Zum Management dieses Systems wurden Komitees zur Intervention bei tiermedizinischen Notfällen eingerichtet. Ihnen gehören Gemeindeälteste, lokale Beamte und andere Entscheidungsträger an. Die Komitees wählen aus, welche Haushalte von dem Programm profitieren und Gutscheine im Wert von umgerechnet etwa 15 Euro erhalten, um CAHW-Dienste zu bezahlen.

Alle CAHWs sind nach den äthiopischen Richtlinien geschult. Tierärzte ohne Grenzen stellen sicher, dass sie Auffrischungskurse belegen, und erklären ihnen das Gutscheinsystem. Sie werden beim Kauf der wichtigsten Tierarzneimittel bei einer privatwirtschaftlichen Apotheke unterstützt, die ihrerseits mit Tierärzte ohne Grenzen kooperiert. Die CAHWs nutzen die Medikamente, um die Viehbestände armer Haushalte zu behandeln, und erhalten als Bezahlung Gutscheine, die sie bei der Apotheke einlösen können. 80 Prozent des Geldes decken die Medikamentenkosten, die übrigen 20 Prozent behalten die CAHWs.

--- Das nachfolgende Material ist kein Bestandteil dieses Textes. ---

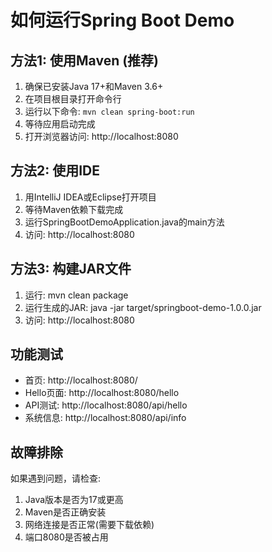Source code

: ﻿# 如何运行Spring Boot Demo

## 方法1: 使用Maven (推荐)

1. 确保已安装Java 17+和Maven 3.6+
2. 在项目根目录打开命令行
3. 运行以下命令:
   `
   mvn clean spring-boot:run
   `
4. 等待应用启动完成
5. 打开浏览器访问: http://localhost:8080

## 方法2: 使用IDE

1. 用IntelliJ IDEA或Eclipse打开项目
2. 等待Maven依赖下载完成
3. 运行SpringBootDemoApplication.java的main方法
4. 访问: http://localhost:8080

## 方法3: 构建JAR文件

1. 运行: mvn clean package
2. 运行生成的JAR: java -jar target/springboot-demo-1.0.0.jar
3. 访问: http://localhost:8080

## 功能测试

- 首页: http://localhost:8080/
- Hello页面: http://localhost:8080/hello
- API测试: http://localhost:8080/api/hello
- 系统信息: http://localhost:8080/api/info

## 故障排除

如果遇到问题，请检查:
1. Java版本是否为17或更高
2. Maven是否正确安装
3. 网络连接是否正常(需要下载依赖)
4. 端口8080是否被占用

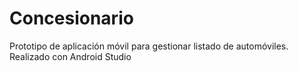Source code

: # Concesionario
Prototipo de aplicación móvil para gestionar listado de automóviles. Realizado con Android Studio
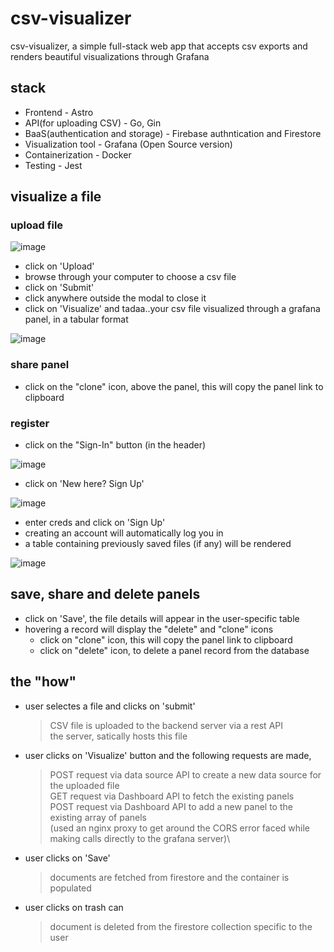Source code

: # csv-visualizer
csv-visualizer, a simple full-stack web app that accepts csv exports and renders beautiful visualizations through Grafana

## stack
- Frontend - Astro 
- API(for uploading CSV) - Go, Gin
- BaaS(authentication and storage) - Firebase authntication and Firestore
- Visualization tool - Grafana (Open Source version)
- Containerization - Docker
- Testing - Jest

## visualize a file

### upload file

![image](https://user-images.githubusercontent.com/83641627/235371065-dd4b70db-8435-486b-8e20-c9c5e14e48ec.png)

- click on 'Upload'
- browse through your computer to choose a csv file
- click on 'Submit'
- click anywhere outside the modal to close it
- click on 'Visualize' and tadaa..your csv file visualized through a grafana panel, in a tabular format

![image](https://user-images.githubusercontent.com/83641627/235371155-ee82eb54-bb2d-43f9-808d-adb0ffc4a590.png)

### share panel 
- click on the "clone" icon, above the panel, this will copy the panel link to clipboard

### register
- click on the "Sign-In" button (in the header)

![image](https://user-images.githubusercontent.com/83641627/235372162-99902a60-1735-4aae-a34a-e735fab229f9.png)

- click on 'New here? Sign Up'

![image](https://user-images.githubusercontent.com/83641627/235371262-4e0e21b7-680e-47e3-bdc1-c4eaba460dbc.png)

- enter creds and click on 'Sign Up'
- creating an account will automatically log you in
- a table containing previously saved files (if any) will be rendered 

![image](https://user-images.githubusercontent.com/83641627/235370948-dd1322e3-f421-4815-b98f-7a189158d762.png)


## save, share and delete panels
- click on 'Save', the file details will appear in the user-specific table
- hovering a record will display the "delete" and "clone" icons
  - click on "clone" icon, this will copy the panel link to clipboard
  - click on "delete" icon, to delete a panel record from the database 


## the "how"  
- user selectes a file and clicks on 'submit' 
  > CSV file is uploaded to the backend server via a rest API\
  > the server, satically hosts this file
- user clicks on 'Visualize' button and the following requests are made, 
  > POST request via data source API to create a new data source for the uploaded file\
  > GET request via Dashboard API to fetch the existing panels\
  > POST request via Dashboard API to add a new panel to the existing array of panels\
  > (used an nginx proxy to get around the CORS error faced while making calls directly to the grafana server)\

- user clicks on 'Save' 
  > documents are fetched from firestore and the container is populated
- user clicks on trash can
  > document is deleted from the firestore collection specific to the user
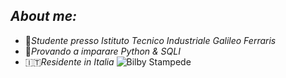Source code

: ## _About me:_ 
* 🏫_Studente presso Istituto Tecnico Industriale Galileo Ferraris_
* 🐍_Provando a imparare Python & SQLI_
* 🇮🇹_Residente in Italia_
![Bilby Stampede](https://encrypted-tbn0.gstatic.com/images?q=tbn:ANd9GcRkGjc-9Jv-uZsX36WfhQJW_3bUYeTd7PRH1Q&usqp=CAU )
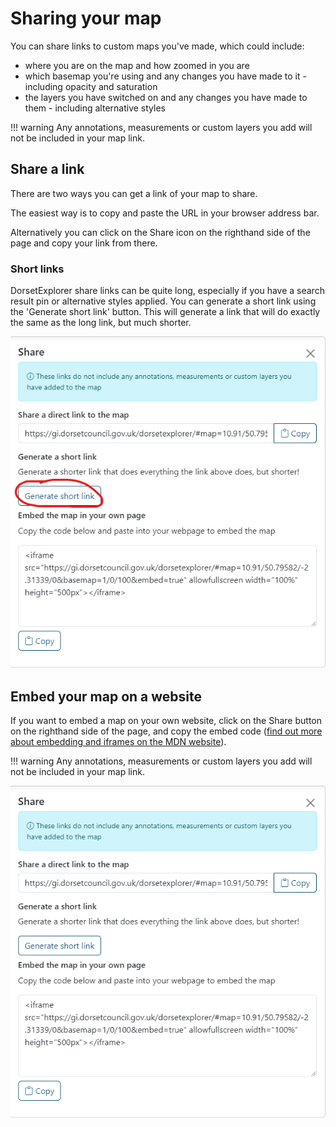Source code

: # Sharing your map
You can share links to custom maps you've made, which could include:

* where you are on the map and how zoomed in you are
* which basemap you're using and any changes you have made to it - including opacity and saturation
* the layers you have switched on and any changes you have made to them - including alternative styles

!!! warning
    Any annotations, measurements or custom layers you add will not be included in your map link.

## Share a link
There are two ways you can get a link of your map to share.

The easiest way is to copy and paste the URL in your browser address bar.

Alternatively you can click on the Share icon on the righthand side of the page and copy your link from there.

### Short links
DorsetExplorer share links can be quite long, especially if you have a search result pin or alternative styles applied. You can generate a short link using the 'Generate short link' button. This will generate a link that will do exactly the same as the long link, but much shorter.

![Sharing your link - short link button](../assets/images/sharing-a-link-short-link.png)

## Embed your map on a website
If you want to embed a map on your own website, click on the Share button on the righthand side of the page, and copy the embed code ([find out more about embedding and iframes on the MDN website](https://developer.mozilla.org/en-US/docs/Web/HTML/Element/iframe)).

!!! warning
    Any annotations, measurements or custom layers you add will not be included in your map link.

![Sharing your link - showing the options to copy a link and embed a link](../assets/images/sharing-a-link.png)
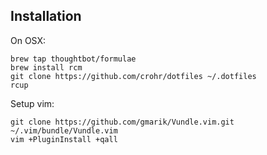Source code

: ## Installation

On OSX:

    brew tap thoughtbot/formulae
    brew install rcm
    git clone https://github.com/crohr/dotfiles ~/.dotfiles
    rcup

Setup vim:

    git clone https://github.com/gmarik/Vundle.vim.git ~/.vim/bundle/Vundle.vim
    vim +PluginInstall +qall
    
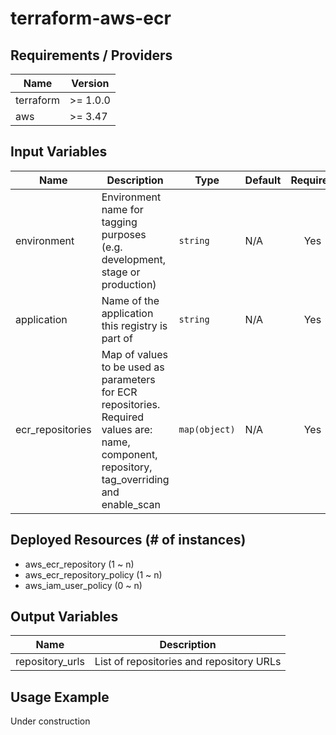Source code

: # terraform-aws-ecr

## Requirements / Providers

| Name | Version |
|------|---------|
| terraform | >= 1.0.0 |
| aws | >= 3.47 |

## Input Variables

| Name | Description | Type | Default | Required |
|------|-------------|------|---------|:--------:|
| environment | Environment name for tagging purposes (e.g. development, stage or production) | `string` | N/A | Yes |
| application | Name of the application this registry is part of | `string` | N/A | Yes |
| ecr_repositories | Map of values to be used as parameters for ECR repositories. Required values are: name, component, repository, tag_overriding and enable_scan | `map(object)` | N/A | Yes |

## Deployed Resources (# of instances)

- aws_ecr_repository (1 ~ n)
- aws_ecr_repository_policy (1 ~ n)
- aws_iam_user_policy (0 ~ n)

## Output Variables

| Name | Description |
|------|-------------|
| repository_urls | List of repositories and repository URLs |

## Usage Example

Under construction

Damit das System läuft, muss einiges geschehen:

  • Das System wird zunächst gemeinsam mit Beamten des Bezirks (Woreda) und Mitgliedern der begünstigten Gemeinschaften geplant.
  • Darauf basierend, werden die Ortschaften (Kebeles) für die Intervention ausgewählt.
  • In einer Absichtserklärung zwischen Tierärzte ohne Grenzen und einer privatwirtschaftlichen Apotheke vor Ort wird die Menge, Qualität und Art der benötig­ten Medikamente festgelegt.
  • Komitees werden gebildet, die in einem partizipativen Prozess die Begünstigten auswählen.
  • Nach nationalen Leitlinien ausgebildete CAHWs werden zu Auffrischungskursen eingeladen und über das Gutscheinsystem informiert.
  • Die ausgewählten Haushalte werden über die Tiergesundheitsdienste und deren Bedeutung informiert.
  • Die Haushalte erhalten Gutscheine, mit denen sie die benötigten Dienstleistungen bezahlen können.
  • Tierärzte ohne Grenzen beaufsichtigen das Programm und die CAHWs in Kooperation mit einem staatlichen Tierarzt.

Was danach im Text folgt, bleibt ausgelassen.